Uma Obra Iconoclasta
É impossível tratar da contribuição de Márcia X para a arte contemporânea brasileira no espaço que ora disponho. Mas a importância de seu trabalho e sua morte prematura, ocorrida na semana que antecedeu ao carnaval, levam-me à tentativa de situá-lo, ainda que resumidamente.
A produção de Márcia floresceu na contramão da volta à pintura que marcou a década de 80. Período de refluxo dos experimentalismos que levaram à arte das duas décadas anteriores ao transbordamento dos meios artísticos convencionais (e até à sua desmaterialização proposta pela arte conceitual), a obra de Márcia, assim como a de poucos outros artistas de sua geração, tornou-se uma voz dissidente da saudada volta ao fazer pictórico que devolvia ao mercado seu fetiche mais valioso. Dissidência que empresta à sua obra, desde seus primórdios um tom iconoclasta.

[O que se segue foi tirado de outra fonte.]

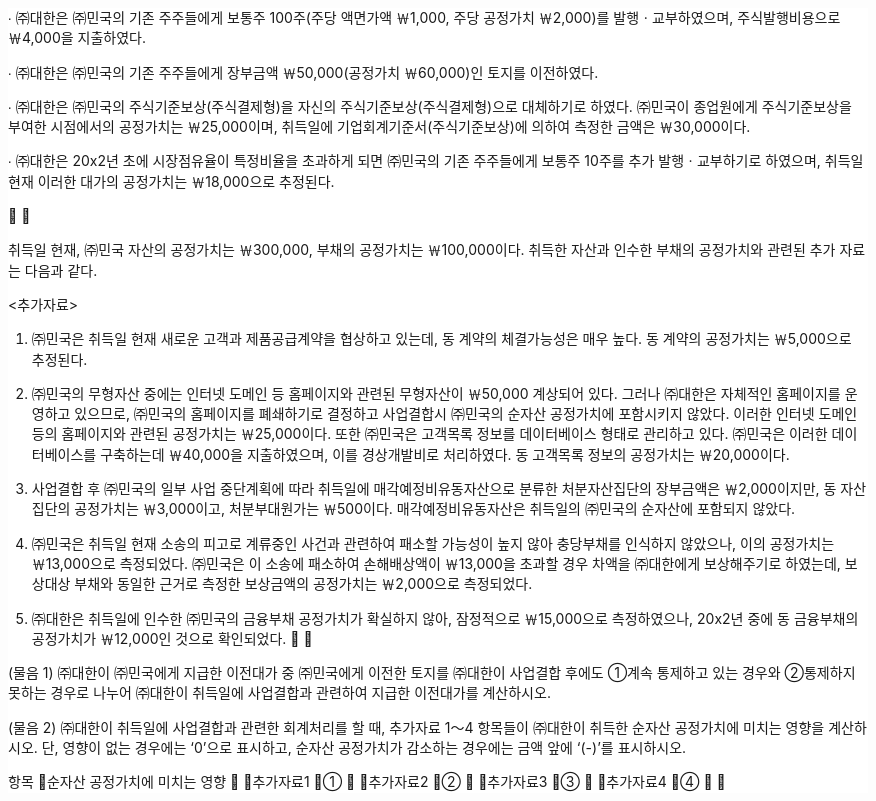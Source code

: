∙ ㈜대한은 ㈜민국의 기존 주주들에게 보통주 100주(주당 액면가액 ￦1,000, 주당 공정가치 ￦2,000)를 발행ㆍ교부하였으며, 주식발행비용으로 ￦4,000을 지출하였다. 

∙ ㈜대한은 ㈜민국의 기존 주주들에게 장부금액 ￦50,000(공정가치 ￦60,000)인 토지를 이전하였다. 

∙ ㈜대한은 ㈜민국의 주식기준보상(주식결제형)을 자신의 주식기준보상(주식결제형)으로 대체하기로 하였다. ㈜민국이 종업원에게 주식기준보상을 부여한 시점에서의 공정가치는 ￦25,000이며, 취득일에 기업회계기준서(주식기준보상)에 의하여 측정한 금액은 ￦30,000이다. 

∙ ㈜대한은 20x2년 초에 시장점유율이 특정비율을 초과하게 되면 ㈜민국의 기존 주주들에게 보통주 10주를 추가 발행ㆍ교부하기로 하였으며, 취득일 현재 이러한 대가의 공정가치는 ￦18,000으로 추정된다. 




취득일 현재, ㈜민국 자산의 공정가치는 ￦300,000, 부채의 공정가치는 ￦100,000이다. 취득한 자산과 인수한 부채의 공정가치와 관련된 추가 자료는 다음과 같다. 






<추가자료>

1. ㈜민국은 취득일 현재 새로운 고객과 제품공급계약을 협상하고 있는데, 동 계약의 체결가능성은 매우 높다. 동 계약의 공정가치는 ￦5,000으로 추정된다.  

2. ㈜민국의 무형자산 중에는 인터넷 도메인 등 홈페이지와 관련된 무형자산이 ￦50,000 계상되어 있다. 그러나 ㈜대한은 자체적인 홈페이지를 운영하고 있으므로, ㈜민국의 홈페이지를 폐쇄하기로 결정하고 사업결합시 ㈜민국의 순자산 공정가치에 포함시키지 않았다. 이러한 인터넷 도메인 등의 홈페이지와 관련된 공정가치는 ￦25,000이다. 또한 ㈜민국은 고객목록 정보를 데이터베이스 형태로 관리하고 있다. ㈜민국은 이러한 데이터베이스를 구축하는데 ￦40,000을 지출하였으며, 이를 경상개발비로 처리하였다. 동 고객목록 정보의 공정가치는 ￦20,000이다. 

3. 사업결합 후 ㈜민국의 일부 사업 중단계획에 따라 취득일에 매각예정비유동자산으로 분류한 처분자산집단의 장부금액은 ￦2,000이지만, 동 자산집단의 공정가치는 ￦3,000이고, 처분부대원가는 ￦500이다. 매각예정비유동자산은 취득일의 ㈜민국의 순자산에 포함되지 않았다.

4. ㈜민국은 취득일 현재 소송의 피고로 계류중인 사건과 관련하여 패소할 가능성이 높지 않아 충당부채를 인식하지 않았으나, 이의 공정가치는 ￦13,000으로 측정되었다. ㈜민국은 이 소송에 패소하여 손해배상액이 ￦13,000을 초과할 경우 차액을 ㈜대한에게 보상해주기로 하였는데, 보상대상 부채와 동일한 근거로 측정한 보상금액의 공정가치는 ￦2,000으로 측정되었다. 

5. ㈜대한은 취득일에 인수한 ㈜민국의 금융부채 공정가치가 확실하지 않아, 잠정적으로 ￦15,000으로 측정하였으나, 20x2년 중에 동 금융부채의 공정가치가 ￦12,000인 것으로 확인되었다. 




(물음 1) ㈜대한이 ㈜민국에게 지급한 이전대가 중 ㈜민국에게 이전한 토지를 ㈜대한이 사업결합 후에도 ①계속 통제하고 있는 경우와 ②통제하지 못하는 경우로 나누어 ㈜대한이 취득일에 사업결합과 관련하여 지급한 이전대가를 계산하시오. 






(물음 2) ㈜대한이 취득일에 사업결합과 관련한 회계처리를 할 때, 추가자료 1～4 항목들이 ㈜대한이 취득한 순자산 공정가치에 미치는 영향을 계산하시오. 단, 영향이 없는 경우에는 ‘0’으로 표시하고, 순자산 공정가치가 감소하는 경우에는 금액 앞에 ‘(-)’를 표시하시오. 

항목
순자산 공정가치에 미치는 영향

추가자료1
①

추가자료2
②

추가자료3
③

추가자료4
④



Entretanto é indispensável observar que sua iconoclastia diverge daquela das vanguardas históricas do começo do século 20. Voltadas exclusivamente para a radicalização de uma arte em ruptura com a representação mimética clássica, essas vanguardas restringiam sua radicalidade ao campo especializado da investigação plástico-formal, típica da busca pela autonomia da arte. Márcia filia-se a uma outra genealogia: a da tradição inaugurada pelo Dadaísmo (1915-16) e por Marcel Duchamp, desdobrada pelo grupo Fluxus (1962), e, no Brasil, por Flávio de Carvalho, Hélio Oiticica, Antonio Manuel, Nelson Leirner e Tunga, dentre outros, cuja ênfase está na atitude e na ação do artista e não somente na produção de objetos. Daí a intensa atividade performática desde o início de sua trajetória.
Seu trabalho pode ser dividido em dois grandes momentos. O primeiro deles, mais centrado na evocação de sua própria atitude frente à arte, coincide com a década de 80, e foi marcado por sua parceria com Alex Hamburger. A partir dos anos 90 sua obra passa a investir na demolição sistemática de valores estéticos, éticos e políticos do machismo e da face mais opressiva da instituição religiosa do catolicismo. Isto é, parodiava a sexualidade reduzida por um lado ao consumismo (Fábrica fallus, Kaminhas-sutrinhas, por exemplo), e, por outro, sua interdição pura e simples (En nombre del Padre e Desenhando com terços), como valores opressivos da condição feminina.
Alviceleste, performance apresentada em novembro de 2003, nas Cavalariças do Parque Lage, sinalizava uma nova guinada na produção de Márcia. A doença afastou-a desde então da cena artística até a intervenção A cadeira careca, feita com seu marido, Ricardo Ventura, no evento Infiltração nos Pilotis, realizado pela Funarte em novembro de 2004, no pátio do Palácio Gustavo Capanema. Foi seu último trabalho antes de entrar para a história como uma das artistas mais importantes da arte brasileira deste fim de milênio.